• _Records for the exercise_

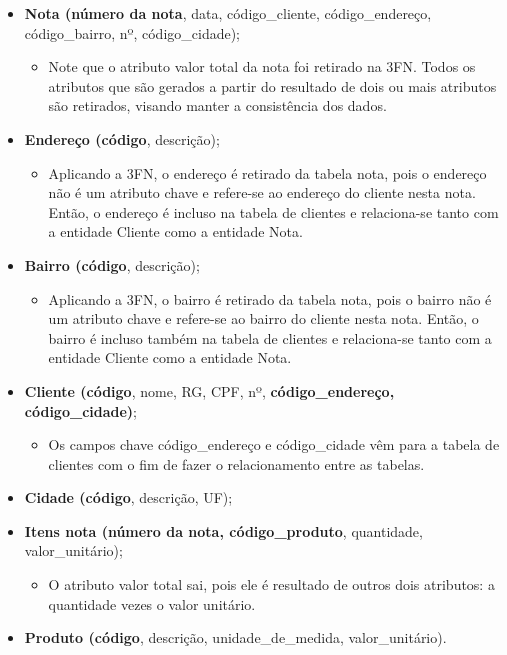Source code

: \documentclass{article}
\begin{document}
\begin{itemize}
    \item \textbf{Nota (número da nota}, data, código\_cliente, código\_endereço, código\_bairro, nº, código\_cidade);
    \begin{itemize}
        \item Note que o atributo valor total da nota foi retirado na 3FN. Todos os atributos que são gerados a partir do resultado de dois ou mais atributos são retirados, visando manter a consistência dos dados.
    \end{itemize}
    \item \textbf{Endereço (código}, descrição);
    \begin{itemize}
        \item Aplicando a 3FN, o endereço é retirado da tabela nota, pois o endereço não é um atributo chave e refere-se ao endereço do cliente nesta nota. Então, o endereço é incluso na tabela de clientes e relaciona-se tanto com a entidade Cliente como a entidade Nota.
    \end{itemize}
    \item \textbf{Bairro (código}, descrição);
    \begin{itemize}
        \item Aplicando a 3FN, o bairro é retirado da tabela nota, pois o bairro não é um atributo chave e refere-se ao bairro do cliente nesta nota. Então, o bairro é incluso também na tabela de clientes e relaciona-se tanto com a entidade Cliente como a entidade Nota.
    \end{itemize}
    \item \textbf{Cliente (código}, nome, RG, CPF, nº, \textbf{código\_endereço, código\_cidade)};
    \begin{itemize}
        \item Os campos chave código\_endereço e código\_cidade vêm para a tabela de clientes com o fim de fazer o relacionamento entre as tabelas.
    \end{itemize}
    \item \textbf{Cidade (código}, descrição, UF);
    \item \textbf{Itens nota (número da nota, código\_produto}, quantidade, valor\_unitário);
    \begin{itemize}
        \item O atributo valor total sai, pois ele é resultado de outros dois atributos: a quantidade vezes o valor unitário.
    \end{itemize}
    \item \textbf{Produto (código}, descrição, unidade\_de\_medida, valor\_unitário).
\end{itemize}
\end{document}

• _Action item_
The answer must be the whole listing, word for word, with no pictures in it. Please write it out.

• _Exercise solution_
Source code

: \documentclass{article}
\begin{document}
\begin{itemize}
    \item \textbf{Nota (número da nota}, data, código\_cliente, código\_endereço, código\_bairro, nº, código\_cidade);
    \begin{itemize}
        \item Note que o atributo valor total da nota foi retirado na 3FN. Todos os atributos que são gerados a partir do resultado de dois ou mais atributos são retirados, visando manter a consistência dos dados.
    \end{itemize}
    \item \textbf{Endereço (código}, descrição);
    \begin{itemize}
        \item Aplicando a 3FN, o endereço é retirado da tabela nota, pois o endereço não é um atributo chave e refere-se ao endereço do cliente nesta nota. Então, o endereço é incluso na tabela de clientes e relaciona-se tanto com a entidade Cliente como a entidade Nota.
    \end{itemize}
    \item \textbf{Bairro (código}, descrição);
    \begin{itemize}
        \item Aplicando a 3FN, o bairro é retirado da tabela nota, pois o bairro não é um atributo chave e refere-se ao bairro do cliente nesta nota. Então, o bairro é incluso também na tabela de clientes e relaciona-se tanto com a entidade Cliente como a entidade Nota.
    \end{itemize}
    \item \textbf{Cliente (código}, nome, RG, CPF, nº, \textbf{código\_endereço, código\_cidade)};
    \begin{itemize}
        \item Os campos chave código\_endereço e código\_cidade vêm para a tabela de clientes com o fim de fazer o relacionamento entre as tabelas.
    \end{itemize}
    \item \textbf{Cidade (código}, descrição, UF);
    \item \textbf{Itens nota (número da nota, código\_produto}, quantidade, valor\_unitário);
    \begin{itemize}
        \item O atributo valor total sai, pois ele é resultado de outros dois atributos: a quantidade vezes o valor unitário.
    \end{itemize}
    \item \textbf{Produto (código}, descrição, unidade\_de\_medida, valor\_unitário).
\end{itemize}
\end{document}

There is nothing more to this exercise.